| WHAT IS BEING ASKED |
Copy out every line of the records where the string "ankush" occurs.
BEGIN RECORD EXCERPTS
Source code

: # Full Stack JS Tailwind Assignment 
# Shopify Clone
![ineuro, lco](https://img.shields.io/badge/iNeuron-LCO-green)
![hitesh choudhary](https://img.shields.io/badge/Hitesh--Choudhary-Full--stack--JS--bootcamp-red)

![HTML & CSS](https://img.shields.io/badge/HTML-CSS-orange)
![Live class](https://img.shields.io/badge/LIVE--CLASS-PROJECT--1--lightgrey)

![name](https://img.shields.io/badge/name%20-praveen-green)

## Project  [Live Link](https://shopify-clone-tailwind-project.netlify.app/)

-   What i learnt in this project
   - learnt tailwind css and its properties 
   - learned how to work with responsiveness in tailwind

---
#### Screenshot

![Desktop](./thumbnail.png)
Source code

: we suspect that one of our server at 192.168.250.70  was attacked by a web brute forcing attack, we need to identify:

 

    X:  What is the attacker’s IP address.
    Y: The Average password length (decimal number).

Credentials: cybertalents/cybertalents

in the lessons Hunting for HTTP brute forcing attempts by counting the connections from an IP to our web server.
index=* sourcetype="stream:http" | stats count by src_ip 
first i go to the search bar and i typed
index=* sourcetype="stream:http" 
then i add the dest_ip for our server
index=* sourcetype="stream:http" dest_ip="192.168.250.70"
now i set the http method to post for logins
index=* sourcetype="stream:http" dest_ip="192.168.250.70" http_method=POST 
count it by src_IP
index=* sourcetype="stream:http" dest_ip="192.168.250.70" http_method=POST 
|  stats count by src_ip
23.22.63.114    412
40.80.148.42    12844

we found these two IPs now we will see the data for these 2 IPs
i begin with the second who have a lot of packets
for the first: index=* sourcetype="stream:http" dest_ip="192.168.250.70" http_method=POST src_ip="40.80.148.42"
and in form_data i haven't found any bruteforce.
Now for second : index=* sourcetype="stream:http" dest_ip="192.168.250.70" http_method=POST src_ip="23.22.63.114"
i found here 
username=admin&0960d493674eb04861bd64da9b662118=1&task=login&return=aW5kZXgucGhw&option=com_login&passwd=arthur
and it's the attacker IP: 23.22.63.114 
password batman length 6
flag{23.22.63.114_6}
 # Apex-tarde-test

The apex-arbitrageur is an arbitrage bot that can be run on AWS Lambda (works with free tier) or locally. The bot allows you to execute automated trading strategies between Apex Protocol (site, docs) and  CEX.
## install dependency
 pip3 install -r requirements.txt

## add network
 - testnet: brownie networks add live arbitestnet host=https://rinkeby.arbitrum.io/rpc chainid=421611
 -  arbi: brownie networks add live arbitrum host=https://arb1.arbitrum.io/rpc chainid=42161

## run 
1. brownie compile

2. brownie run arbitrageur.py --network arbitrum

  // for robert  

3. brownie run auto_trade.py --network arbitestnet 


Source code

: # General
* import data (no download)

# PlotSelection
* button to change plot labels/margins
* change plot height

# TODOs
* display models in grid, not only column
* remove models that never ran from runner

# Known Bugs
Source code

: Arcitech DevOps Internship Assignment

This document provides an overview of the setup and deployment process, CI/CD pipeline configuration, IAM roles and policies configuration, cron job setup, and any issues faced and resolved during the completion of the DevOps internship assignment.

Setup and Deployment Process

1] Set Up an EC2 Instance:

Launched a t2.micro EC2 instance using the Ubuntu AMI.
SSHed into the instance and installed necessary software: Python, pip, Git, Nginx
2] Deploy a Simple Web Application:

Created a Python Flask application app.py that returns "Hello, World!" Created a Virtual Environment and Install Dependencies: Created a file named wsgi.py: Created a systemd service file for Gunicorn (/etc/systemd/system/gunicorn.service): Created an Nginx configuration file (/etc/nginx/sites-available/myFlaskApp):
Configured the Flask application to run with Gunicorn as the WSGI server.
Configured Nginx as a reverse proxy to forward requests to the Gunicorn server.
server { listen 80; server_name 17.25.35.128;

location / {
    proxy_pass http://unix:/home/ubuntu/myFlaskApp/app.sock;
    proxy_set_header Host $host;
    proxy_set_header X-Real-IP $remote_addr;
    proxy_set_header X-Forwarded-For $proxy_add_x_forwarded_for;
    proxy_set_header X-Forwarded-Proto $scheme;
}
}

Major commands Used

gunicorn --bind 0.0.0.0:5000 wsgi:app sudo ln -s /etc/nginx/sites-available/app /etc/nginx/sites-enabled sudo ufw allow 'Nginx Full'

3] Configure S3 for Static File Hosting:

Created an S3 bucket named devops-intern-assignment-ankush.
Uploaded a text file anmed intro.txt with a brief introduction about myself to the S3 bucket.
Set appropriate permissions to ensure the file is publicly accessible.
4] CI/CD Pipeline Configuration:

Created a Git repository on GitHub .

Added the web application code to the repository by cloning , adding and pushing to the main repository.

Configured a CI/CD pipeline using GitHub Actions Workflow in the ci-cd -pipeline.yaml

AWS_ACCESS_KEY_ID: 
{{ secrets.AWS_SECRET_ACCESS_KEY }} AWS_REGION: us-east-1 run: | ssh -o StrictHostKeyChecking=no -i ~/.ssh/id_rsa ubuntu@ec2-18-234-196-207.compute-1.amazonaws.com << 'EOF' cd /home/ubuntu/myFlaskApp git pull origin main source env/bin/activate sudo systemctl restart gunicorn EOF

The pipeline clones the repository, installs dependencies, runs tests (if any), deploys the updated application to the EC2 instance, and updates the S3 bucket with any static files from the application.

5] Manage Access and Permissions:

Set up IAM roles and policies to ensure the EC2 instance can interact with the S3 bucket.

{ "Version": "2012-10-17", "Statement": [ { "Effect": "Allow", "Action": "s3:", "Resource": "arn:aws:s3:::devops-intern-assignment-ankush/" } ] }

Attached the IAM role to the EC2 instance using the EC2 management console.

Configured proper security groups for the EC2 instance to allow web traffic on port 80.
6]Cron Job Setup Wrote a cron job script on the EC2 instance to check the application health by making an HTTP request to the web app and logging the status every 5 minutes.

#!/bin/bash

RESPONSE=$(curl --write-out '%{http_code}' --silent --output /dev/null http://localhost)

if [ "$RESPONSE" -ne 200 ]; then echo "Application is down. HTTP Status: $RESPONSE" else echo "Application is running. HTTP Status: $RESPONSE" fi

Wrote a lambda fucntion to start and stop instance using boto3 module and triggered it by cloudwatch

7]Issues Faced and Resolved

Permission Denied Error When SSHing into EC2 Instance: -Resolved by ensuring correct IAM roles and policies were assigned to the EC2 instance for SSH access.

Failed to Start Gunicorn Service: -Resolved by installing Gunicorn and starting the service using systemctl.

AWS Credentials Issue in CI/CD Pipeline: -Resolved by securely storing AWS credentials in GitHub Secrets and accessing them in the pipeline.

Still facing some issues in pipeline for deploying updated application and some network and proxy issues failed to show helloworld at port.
END RECORD EXCERPTS
| EXERCISE SOLUTION |
Created an S3 bucket named devops-intern-assignment-ankush.
{ "Version": "2012-10-17", "Statement": [ { "Effect": "Allow", "Action": "s3:", "Resource": "arn:aws:s3:::devops-intern-assignment-ankush/" } ] }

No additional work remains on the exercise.